Records shown ▸
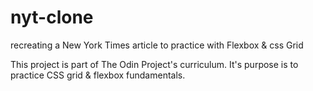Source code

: # nyt-clone
recreating a New York Times article to practice with Flexbox &amp; css Grid

This project is part of The Odin Project's curriculum. It's purpose is to practice CSS grid & flexbox fundamentals.
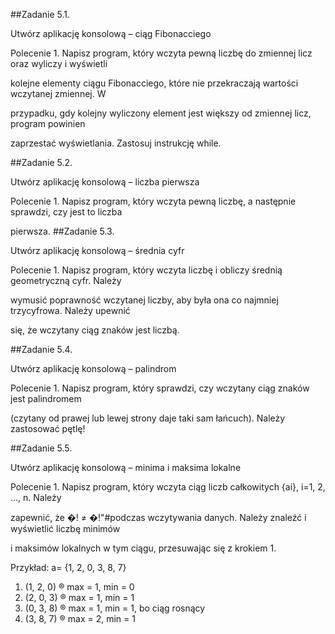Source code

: ##Zadanie 5.1. 

Utwórz aplikację konsolową – ciąg Fibonacciego

Polecenie 1. Napisz program, który wczyta pewną liczbę do zmiennej licz oraz wyliczy i wyświetli

kolejne elementy ciągu Fibonacciego, które nie przekraczają wartości wczytanej zmiennej. W

przypadku, gdy kolejny wyliczony element jest większy od zmiennej licz, program powinien

zaprzestać wyświetlania. Zastosuj instrukcję while.

##Zadanie 5.2. 

Utwórz aplikację konsolową – liczba pierwsza

Polecenie 1. Napisz program, który wczyta pewną liczbę, a następnie sprawdzi, czy jest to liczba

pierwsza.
##Zadanie 5.3. 

Utwórz aplikację konsolową – średnia cyfr

Polecenie 1. Napisz program, który wczyta liczbę i obliczy średnią geometryczną cyfr. Należy

wymusić poprawność wczytanej liczby, aby była ona co najmniej trzycyfrowa. Należy upewnić

się, że wczytany ciąg znaków jest liczbą.

##Zadanie 5.4. 

Utwórz aplikację konsolową – palindrom

Polecenie 1. Napisz program, który sprawdzi, czy wczytany ciąg znaków jest palindromem

(czytany od prawej lub lewej strony daje taki sam łańcuch). Należy zastosować pętlę!

##Zadanie 5.5. 

Utwórz aplikację konsolową – minima i maksima lokalne

Polecenie 1. Napisz program, który wczyta ciąg liczb całkowitych {ai}, i=1, 2, …, n. Należy

zapewnić, że �! ≠ �!"#podczas wczytywania danych. Należy znaleźć i wyświetlić liczbę minimów

i maksimów lokalnych w tym ciągu, przesuwając się z krokiem 1.

Przykład:
a= {1, 2, 0, 3, 8, 7}
1. (1, 2, 0) ® max = 1, min = 0
2. (2, 0, 3) ® max = 1, min = 1
3. (0, 3, 8) ® max = 1, min = 1, bo ciąg rosnący
4. (3, 8, 7) ® max = 2, min = 1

Task goal ▸ Nothing but the lines from the one containing "Polecenie 1. Napisz program, który sprawdzi, czy" through the last line of the listing should be output, each exactly as written.

Task output ▸
Polecenie 1. Napisz program, który sprawdzi, czy wczytany ciąg znaków jest palindromem

(czytany od prawej lub lewej strony daje taki sam łańcuch). Należy zastosować pętlę!

##Zadanie 5.5. 

Utwórz aplikację konsolową – minima i maksima lokalne

Polecenie 1. Napisz program, który wczyta ciąg liczb całkowitych {ai}, i=1, 2, …, n. Należy

zapewnić, że �! ≠ �!"#podczas wczytywania danych. Należy znaleźć i wyświetlić liczbę minimów

i maksimów lokalnych w tym ciągu, przesuwając się z krokiem 1.

Przykład:
a= {1, 2, 0, 3, 8, 7}
1. (1, 2, 0) ® max = 1, min = 0
2. (2, 0, 3) ® max = 1, min = 1
3. (0, 3, 8) ® max = 1, min = 1, bo ciąg rosnący
4. (3, 8, 7) ® max = 2, min = 1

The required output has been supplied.